:: Provided data ::
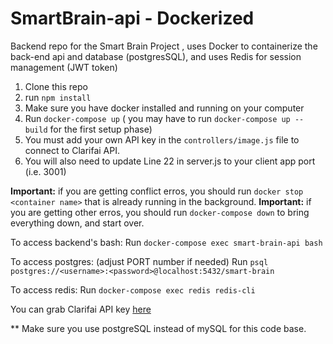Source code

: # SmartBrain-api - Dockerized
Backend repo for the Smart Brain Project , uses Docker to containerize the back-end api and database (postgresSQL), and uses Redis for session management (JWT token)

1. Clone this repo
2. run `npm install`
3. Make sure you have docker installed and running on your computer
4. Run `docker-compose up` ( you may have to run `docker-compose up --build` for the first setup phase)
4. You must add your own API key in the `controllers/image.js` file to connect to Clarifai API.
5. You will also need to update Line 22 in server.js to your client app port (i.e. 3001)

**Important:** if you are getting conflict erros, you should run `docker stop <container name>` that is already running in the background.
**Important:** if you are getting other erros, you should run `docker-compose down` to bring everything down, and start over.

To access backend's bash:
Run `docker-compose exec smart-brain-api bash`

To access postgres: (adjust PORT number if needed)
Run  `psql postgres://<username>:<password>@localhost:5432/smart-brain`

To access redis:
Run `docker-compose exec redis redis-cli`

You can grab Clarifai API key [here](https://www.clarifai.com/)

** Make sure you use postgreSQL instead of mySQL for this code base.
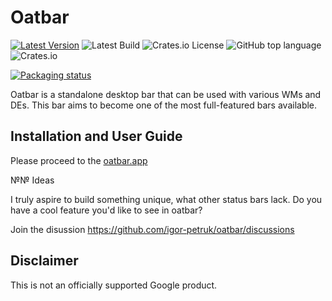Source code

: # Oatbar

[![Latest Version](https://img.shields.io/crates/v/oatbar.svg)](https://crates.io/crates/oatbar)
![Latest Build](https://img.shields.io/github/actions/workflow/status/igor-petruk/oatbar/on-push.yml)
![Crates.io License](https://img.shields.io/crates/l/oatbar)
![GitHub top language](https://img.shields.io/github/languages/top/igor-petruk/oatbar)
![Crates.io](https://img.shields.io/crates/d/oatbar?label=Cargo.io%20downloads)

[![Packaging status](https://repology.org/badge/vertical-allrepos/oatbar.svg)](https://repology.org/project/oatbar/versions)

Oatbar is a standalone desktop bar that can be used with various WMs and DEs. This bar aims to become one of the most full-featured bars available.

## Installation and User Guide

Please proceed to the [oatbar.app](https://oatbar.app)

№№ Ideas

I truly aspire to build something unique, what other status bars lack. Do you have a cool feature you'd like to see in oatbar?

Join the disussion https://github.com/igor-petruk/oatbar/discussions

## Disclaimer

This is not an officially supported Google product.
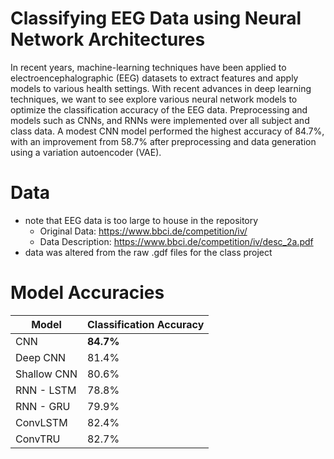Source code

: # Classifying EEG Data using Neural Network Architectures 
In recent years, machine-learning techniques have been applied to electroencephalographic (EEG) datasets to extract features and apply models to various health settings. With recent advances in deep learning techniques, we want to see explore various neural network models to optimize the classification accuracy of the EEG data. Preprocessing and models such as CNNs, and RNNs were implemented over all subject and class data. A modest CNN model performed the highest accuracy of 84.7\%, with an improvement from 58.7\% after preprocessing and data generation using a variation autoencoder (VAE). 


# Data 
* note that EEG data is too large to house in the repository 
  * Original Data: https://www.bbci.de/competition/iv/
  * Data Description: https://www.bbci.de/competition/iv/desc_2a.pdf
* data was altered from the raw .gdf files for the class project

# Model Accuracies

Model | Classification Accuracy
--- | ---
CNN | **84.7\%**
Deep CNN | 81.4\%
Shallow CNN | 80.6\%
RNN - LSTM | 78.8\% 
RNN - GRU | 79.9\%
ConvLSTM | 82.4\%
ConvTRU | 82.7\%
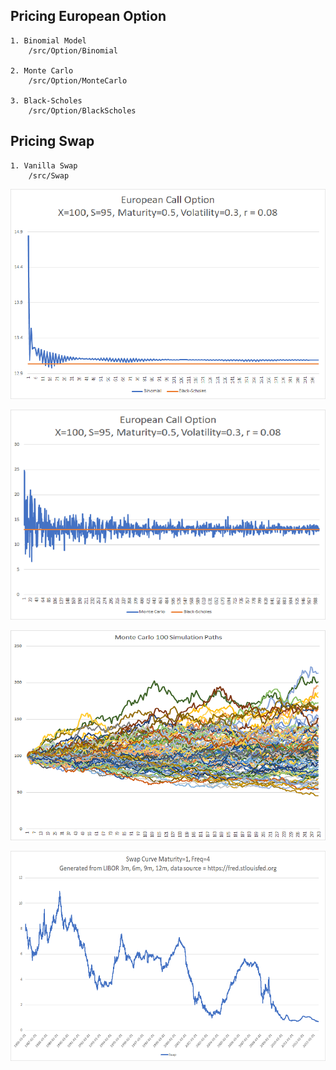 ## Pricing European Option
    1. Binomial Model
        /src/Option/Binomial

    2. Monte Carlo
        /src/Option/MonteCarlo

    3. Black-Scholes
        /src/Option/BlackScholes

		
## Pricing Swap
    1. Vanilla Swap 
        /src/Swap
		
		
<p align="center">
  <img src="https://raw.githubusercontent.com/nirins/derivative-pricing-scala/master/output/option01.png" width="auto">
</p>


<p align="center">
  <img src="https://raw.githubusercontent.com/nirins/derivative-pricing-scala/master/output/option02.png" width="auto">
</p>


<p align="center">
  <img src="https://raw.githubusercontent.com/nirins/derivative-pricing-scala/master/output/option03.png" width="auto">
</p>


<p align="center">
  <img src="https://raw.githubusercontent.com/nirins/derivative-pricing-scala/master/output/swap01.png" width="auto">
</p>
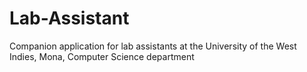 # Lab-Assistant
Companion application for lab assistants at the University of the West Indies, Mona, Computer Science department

:: Aim of the exercise ::
The answer must be a single number: the count of lines in the listing that hold the word "sure".

:: Written solution ::
2